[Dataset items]
####################
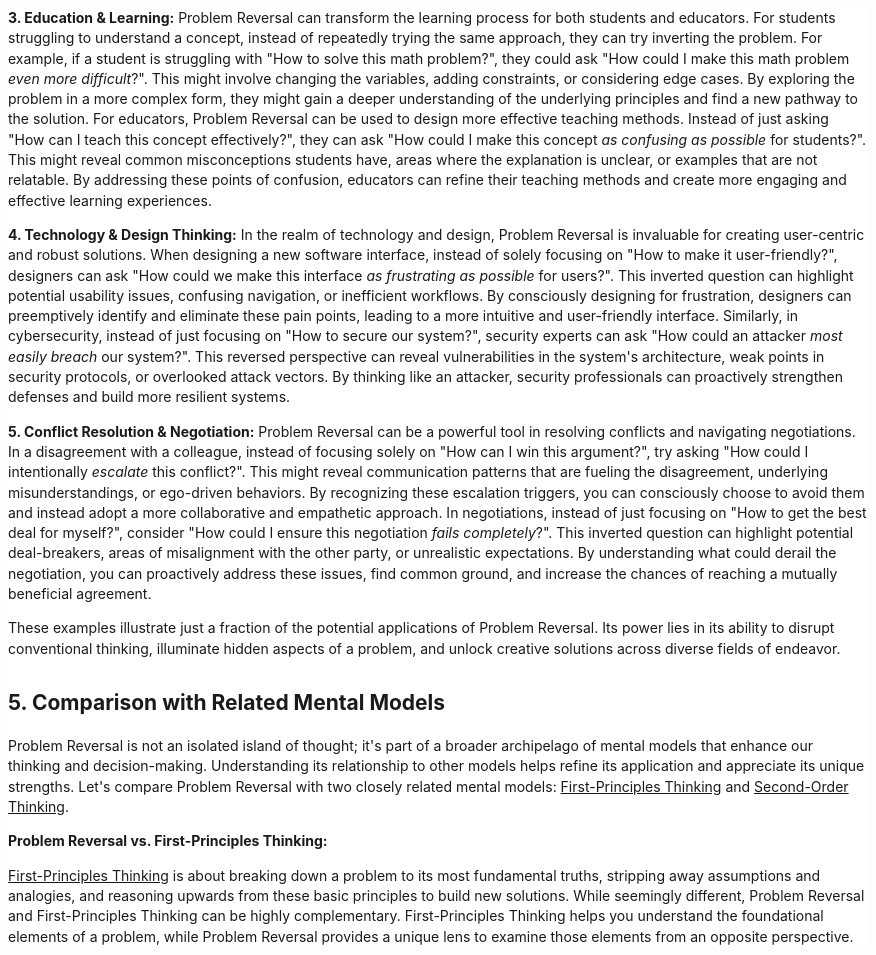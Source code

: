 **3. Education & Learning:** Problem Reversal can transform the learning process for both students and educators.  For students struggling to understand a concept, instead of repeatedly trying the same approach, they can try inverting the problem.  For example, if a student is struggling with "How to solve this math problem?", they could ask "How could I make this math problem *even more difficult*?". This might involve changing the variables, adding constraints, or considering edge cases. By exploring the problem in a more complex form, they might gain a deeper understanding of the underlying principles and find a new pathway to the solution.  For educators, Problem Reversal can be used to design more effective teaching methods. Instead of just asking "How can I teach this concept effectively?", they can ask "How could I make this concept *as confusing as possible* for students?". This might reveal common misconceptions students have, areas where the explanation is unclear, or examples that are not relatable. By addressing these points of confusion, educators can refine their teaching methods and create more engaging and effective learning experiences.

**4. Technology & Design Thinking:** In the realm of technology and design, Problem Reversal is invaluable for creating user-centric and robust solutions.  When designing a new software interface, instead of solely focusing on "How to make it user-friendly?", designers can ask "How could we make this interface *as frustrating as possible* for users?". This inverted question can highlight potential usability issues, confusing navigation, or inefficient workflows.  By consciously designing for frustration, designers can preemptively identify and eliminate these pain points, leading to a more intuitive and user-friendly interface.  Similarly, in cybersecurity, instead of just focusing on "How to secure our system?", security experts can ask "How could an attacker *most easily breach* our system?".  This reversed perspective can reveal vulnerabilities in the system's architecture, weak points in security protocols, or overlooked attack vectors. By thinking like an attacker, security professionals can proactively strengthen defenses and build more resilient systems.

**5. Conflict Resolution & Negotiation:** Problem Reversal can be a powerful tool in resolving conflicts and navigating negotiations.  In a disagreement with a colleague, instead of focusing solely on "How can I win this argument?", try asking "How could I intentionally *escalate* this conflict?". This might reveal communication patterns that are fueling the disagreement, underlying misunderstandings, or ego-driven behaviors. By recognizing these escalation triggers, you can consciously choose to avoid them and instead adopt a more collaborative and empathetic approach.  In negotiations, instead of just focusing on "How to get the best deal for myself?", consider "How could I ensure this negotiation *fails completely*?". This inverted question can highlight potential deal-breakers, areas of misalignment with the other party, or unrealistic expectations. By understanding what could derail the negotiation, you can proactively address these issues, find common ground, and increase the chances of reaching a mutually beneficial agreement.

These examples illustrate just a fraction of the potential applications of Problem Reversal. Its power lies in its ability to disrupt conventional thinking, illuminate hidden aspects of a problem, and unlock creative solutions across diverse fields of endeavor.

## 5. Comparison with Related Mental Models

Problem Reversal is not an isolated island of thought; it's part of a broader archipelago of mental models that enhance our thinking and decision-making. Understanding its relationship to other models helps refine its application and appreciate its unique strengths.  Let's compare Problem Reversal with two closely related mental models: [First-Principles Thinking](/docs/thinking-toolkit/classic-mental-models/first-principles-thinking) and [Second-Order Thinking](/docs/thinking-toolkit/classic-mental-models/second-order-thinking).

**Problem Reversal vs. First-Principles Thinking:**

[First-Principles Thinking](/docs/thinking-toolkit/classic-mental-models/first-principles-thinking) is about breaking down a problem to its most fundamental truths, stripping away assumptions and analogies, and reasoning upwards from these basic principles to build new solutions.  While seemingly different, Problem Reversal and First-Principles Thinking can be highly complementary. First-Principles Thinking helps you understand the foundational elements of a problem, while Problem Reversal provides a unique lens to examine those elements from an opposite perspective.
####################
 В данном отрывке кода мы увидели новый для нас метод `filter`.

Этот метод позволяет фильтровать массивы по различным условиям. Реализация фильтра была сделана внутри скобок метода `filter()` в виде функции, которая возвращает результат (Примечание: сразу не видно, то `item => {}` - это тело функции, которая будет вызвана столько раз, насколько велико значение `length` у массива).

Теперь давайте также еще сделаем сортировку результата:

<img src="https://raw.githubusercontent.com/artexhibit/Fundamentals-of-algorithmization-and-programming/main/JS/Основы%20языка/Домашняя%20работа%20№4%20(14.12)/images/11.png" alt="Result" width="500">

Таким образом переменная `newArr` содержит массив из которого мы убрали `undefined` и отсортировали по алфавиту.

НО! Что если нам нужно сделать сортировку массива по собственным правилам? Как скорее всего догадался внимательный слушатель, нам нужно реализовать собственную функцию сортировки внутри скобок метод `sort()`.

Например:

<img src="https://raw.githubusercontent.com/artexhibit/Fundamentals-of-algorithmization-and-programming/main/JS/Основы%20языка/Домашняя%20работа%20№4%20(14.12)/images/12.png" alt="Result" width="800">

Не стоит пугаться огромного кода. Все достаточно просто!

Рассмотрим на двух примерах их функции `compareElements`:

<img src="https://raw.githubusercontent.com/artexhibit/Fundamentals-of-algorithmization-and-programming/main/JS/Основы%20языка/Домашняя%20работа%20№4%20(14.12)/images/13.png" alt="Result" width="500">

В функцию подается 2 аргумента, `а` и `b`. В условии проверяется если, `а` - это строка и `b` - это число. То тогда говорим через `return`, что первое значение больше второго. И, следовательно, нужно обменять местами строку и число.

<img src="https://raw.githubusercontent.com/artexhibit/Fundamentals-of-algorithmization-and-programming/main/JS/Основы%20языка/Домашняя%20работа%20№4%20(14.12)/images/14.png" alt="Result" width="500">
####################
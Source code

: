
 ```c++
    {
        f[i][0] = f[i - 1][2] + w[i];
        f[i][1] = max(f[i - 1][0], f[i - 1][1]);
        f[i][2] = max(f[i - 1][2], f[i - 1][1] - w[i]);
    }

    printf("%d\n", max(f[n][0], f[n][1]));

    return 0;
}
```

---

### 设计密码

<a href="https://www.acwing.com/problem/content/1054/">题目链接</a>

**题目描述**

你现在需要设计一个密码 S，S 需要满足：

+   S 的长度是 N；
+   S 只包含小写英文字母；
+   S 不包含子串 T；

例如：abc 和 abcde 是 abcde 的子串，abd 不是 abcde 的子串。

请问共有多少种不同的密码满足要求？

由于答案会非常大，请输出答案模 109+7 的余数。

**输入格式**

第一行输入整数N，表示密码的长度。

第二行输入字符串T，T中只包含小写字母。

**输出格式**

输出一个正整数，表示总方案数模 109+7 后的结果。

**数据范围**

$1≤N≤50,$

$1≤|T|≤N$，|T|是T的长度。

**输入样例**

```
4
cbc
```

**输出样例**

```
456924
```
####################
**The task:** Among the records, find the lines that contain "return" and copy each of them.

**Completed task:**
В функцию подается 2 аргумента, `а` и `b`. В условии проверяется если, `а` - это строка и `b` - это число. То тогда говорим через `return`, что первое значение больше второго. И, следовательно, нужно обменять местами строку и число.
    return 0;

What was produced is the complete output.